### Exercise aim:
Return only how many lines in the data include the string "Lorsque".

### Excerpted records:

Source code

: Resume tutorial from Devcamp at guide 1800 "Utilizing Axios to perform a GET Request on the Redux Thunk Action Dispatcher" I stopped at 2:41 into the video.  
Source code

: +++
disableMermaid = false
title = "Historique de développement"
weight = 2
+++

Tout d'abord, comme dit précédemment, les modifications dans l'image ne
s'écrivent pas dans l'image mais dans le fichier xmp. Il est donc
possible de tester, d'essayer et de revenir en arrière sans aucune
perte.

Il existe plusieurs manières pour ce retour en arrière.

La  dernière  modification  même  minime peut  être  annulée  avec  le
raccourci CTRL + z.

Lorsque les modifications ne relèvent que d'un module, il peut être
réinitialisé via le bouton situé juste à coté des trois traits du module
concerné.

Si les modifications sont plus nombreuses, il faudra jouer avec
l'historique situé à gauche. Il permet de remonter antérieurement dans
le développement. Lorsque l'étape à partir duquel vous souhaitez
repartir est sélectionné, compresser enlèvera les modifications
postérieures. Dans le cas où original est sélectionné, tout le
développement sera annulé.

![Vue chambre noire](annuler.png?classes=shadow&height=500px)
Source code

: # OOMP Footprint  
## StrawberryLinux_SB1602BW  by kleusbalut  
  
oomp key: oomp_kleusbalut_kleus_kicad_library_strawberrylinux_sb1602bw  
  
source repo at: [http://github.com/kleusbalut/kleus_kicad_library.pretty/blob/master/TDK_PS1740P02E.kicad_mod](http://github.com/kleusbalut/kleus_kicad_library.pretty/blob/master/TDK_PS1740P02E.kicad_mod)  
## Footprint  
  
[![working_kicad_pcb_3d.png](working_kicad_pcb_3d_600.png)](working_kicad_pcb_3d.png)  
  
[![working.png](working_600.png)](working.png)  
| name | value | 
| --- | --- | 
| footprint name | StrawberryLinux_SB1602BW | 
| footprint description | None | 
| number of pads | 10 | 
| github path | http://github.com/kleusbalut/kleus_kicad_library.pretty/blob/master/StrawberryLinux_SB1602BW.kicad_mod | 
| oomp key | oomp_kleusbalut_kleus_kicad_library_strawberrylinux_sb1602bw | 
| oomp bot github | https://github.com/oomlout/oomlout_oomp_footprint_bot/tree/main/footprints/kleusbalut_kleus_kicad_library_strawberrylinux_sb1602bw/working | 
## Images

---

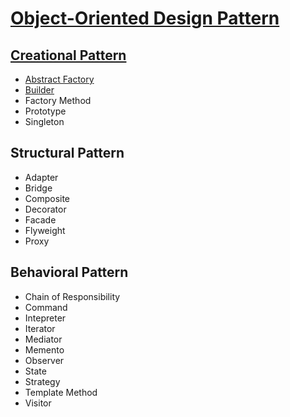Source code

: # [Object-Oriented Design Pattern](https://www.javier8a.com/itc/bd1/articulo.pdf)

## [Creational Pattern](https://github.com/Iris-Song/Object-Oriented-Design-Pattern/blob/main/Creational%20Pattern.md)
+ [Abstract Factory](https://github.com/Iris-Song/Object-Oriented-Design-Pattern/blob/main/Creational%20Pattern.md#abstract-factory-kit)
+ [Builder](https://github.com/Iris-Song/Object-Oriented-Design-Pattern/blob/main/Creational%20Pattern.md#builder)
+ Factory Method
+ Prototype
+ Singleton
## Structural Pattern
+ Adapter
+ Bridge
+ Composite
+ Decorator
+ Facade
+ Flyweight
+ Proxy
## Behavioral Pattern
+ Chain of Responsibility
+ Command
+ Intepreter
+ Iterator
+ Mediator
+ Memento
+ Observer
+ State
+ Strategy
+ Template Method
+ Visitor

---

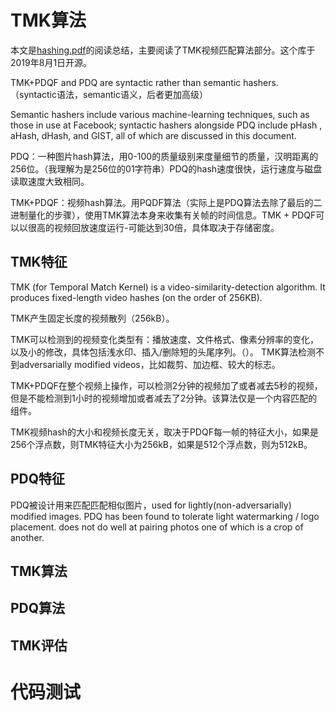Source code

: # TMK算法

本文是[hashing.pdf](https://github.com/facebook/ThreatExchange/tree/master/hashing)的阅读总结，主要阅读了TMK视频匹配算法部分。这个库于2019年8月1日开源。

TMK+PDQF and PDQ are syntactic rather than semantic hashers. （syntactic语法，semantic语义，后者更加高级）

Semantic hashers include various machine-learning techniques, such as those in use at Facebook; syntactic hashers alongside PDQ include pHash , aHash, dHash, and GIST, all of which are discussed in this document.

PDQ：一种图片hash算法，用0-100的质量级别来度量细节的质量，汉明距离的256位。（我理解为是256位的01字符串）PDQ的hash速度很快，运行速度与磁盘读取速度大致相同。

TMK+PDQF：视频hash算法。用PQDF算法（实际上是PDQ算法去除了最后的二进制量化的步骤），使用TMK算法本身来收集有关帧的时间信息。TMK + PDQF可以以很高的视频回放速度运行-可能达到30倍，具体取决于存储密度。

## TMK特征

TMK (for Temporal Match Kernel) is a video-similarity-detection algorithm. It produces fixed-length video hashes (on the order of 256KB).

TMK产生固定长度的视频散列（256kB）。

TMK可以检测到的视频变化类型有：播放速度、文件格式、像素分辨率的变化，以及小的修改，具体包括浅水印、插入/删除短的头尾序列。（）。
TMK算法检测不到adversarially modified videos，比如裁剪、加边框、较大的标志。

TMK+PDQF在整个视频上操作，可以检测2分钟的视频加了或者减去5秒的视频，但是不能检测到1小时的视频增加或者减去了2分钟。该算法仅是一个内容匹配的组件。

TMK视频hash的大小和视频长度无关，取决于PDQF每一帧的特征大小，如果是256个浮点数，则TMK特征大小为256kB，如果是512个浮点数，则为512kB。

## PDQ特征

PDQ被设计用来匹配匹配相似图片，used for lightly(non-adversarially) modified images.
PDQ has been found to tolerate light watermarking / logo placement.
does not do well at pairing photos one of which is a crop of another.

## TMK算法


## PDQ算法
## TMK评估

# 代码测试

### Output:
2